Aim of the exercise » Pick out the lines below with "that" and list them.

__________

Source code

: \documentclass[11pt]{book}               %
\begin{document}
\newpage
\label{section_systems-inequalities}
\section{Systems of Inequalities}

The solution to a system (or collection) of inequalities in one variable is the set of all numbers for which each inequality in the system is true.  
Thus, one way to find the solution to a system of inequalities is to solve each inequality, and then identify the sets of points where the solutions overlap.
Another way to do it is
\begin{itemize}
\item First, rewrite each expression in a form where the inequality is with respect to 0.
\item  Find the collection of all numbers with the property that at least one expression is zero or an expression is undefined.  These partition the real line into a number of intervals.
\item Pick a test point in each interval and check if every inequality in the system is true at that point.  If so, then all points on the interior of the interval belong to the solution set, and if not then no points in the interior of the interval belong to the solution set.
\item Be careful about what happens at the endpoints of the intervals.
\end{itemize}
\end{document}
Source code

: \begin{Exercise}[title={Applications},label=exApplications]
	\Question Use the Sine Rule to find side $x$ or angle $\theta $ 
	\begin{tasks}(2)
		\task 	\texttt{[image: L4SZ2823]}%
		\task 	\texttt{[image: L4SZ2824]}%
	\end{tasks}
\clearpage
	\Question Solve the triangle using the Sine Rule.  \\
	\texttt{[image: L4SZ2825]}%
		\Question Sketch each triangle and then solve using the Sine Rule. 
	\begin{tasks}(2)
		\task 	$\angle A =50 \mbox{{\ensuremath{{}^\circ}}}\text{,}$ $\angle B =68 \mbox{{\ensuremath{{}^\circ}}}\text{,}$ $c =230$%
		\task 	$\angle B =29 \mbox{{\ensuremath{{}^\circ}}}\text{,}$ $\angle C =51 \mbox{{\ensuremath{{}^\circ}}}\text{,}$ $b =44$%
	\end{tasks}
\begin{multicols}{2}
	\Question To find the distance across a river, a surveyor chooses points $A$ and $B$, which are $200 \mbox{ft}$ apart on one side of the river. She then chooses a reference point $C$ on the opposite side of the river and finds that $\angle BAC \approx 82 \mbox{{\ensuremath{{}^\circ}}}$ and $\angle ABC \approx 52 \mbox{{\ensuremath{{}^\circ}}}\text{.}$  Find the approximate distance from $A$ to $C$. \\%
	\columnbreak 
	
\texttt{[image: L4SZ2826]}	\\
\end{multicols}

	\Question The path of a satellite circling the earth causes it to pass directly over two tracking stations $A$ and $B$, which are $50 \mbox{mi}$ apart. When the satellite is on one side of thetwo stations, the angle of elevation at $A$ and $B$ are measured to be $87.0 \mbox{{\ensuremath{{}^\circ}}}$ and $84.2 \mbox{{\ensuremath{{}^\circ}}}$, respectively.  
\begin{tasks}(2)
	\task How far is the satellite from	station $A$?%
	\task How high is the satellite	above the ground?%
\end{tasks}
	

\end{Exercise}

__________

Answer below »
\item  Find the collection of all numbers with the property that at least one expression is zero or an expression is undefined.  These partition the real line into a number of intervals.
\item Pick a test point in each interval and check if every inequality in the system is true at that point.  If so, then all points on the interior of the interval belong to the solution set, and if not then no points in the interior of the interval belong to the solution set.
	\Question To find the distance across a river, a surveyor chooses points $A$ and $B$, which are $200 \mbox{ft}$ apart on one side of the river. She then chooses a reference point $C$ on the opposite side of the river and finds that $\angle BAC \approx 82 \mbox{{\ensuremath{{}^\circ}}}$ and $\angle ABC \approx 52 \mbox{{\ensuremath{{}^\circ}}}\text{.}$  Find the approximate distance from $A$ to $C$. \\%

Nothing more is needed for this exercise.